(Source texts of formatted documents)
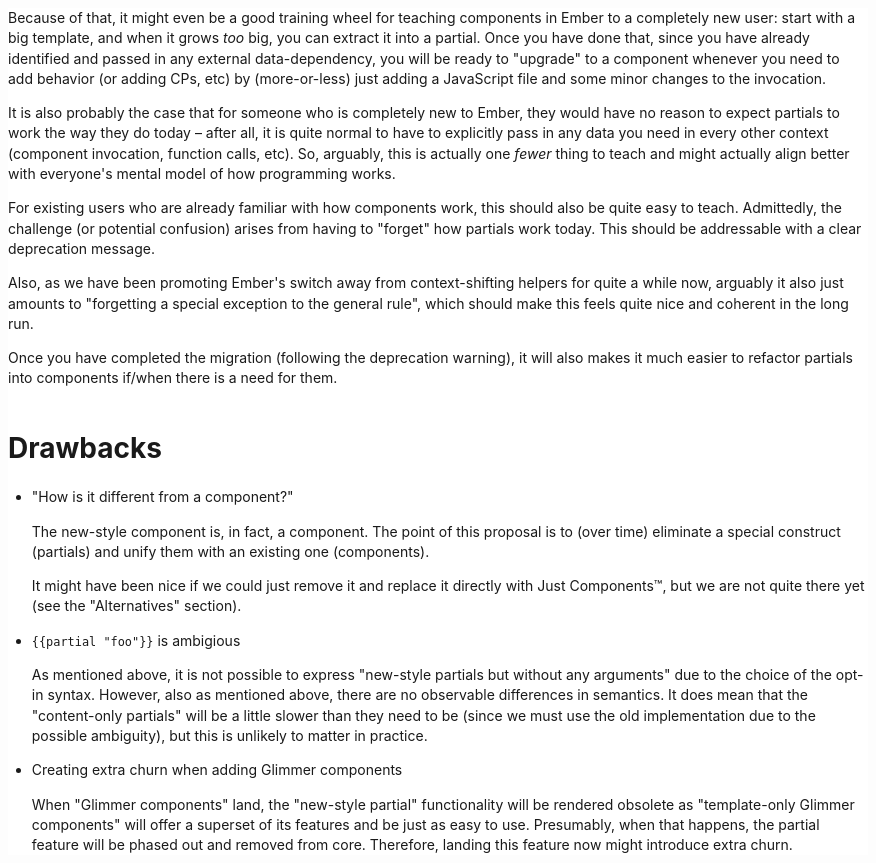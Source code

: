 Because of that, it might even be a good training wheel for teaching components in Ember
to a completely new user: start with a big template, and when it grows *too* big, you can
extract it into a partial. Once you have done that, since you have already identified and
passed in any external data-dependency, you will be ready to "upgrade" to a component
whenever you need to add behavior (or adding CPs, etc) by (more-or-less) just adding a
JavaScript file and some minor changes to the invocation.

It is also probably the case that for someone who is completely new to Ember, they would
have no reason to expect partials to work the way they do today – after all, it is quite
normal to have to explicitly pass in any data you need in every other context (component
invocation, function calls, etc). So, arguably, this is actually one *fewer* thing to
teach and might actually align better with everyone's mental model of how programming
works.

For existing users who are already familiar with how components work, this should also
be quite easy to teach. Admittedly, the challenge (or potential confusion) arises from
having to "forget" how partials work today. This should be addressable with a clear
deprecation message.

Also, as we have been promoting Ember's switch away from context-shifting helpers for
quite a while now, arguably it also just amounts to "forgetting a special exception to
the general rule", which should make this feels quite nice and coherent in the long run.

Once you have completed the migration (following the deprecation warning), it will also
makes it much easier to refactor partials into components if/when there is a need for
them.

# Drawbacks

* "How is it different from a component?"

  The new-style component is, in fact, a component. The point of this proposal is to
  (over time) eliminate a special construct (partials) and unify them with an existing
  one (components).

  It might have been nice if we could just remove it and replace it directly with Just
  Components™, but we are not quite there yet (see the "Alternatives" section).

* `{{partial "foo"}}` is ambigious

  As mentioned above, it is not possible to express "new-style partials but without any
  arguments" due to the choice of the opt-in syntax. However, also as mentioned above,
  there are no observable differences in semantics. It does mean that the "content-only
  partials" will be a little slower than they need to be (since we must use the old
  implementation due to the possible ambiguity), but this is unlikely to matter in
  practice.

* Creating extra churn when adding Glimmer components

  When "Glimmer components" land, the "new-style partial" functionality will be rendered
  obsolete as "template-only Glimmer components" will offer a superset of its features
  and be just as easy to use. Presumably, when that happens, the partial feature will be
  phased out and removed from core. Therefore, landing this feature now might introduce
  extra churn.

**ACTIVITY**:
Find all the lines with "arguably" in the data and copy them.

**SOLUTION TO THE EXERCISE**:
invocation, function calls, etc). So, arguably, this is actually one *fewer* thing to
quite a while now, arguably it also just amounts to "forgetting a special exception to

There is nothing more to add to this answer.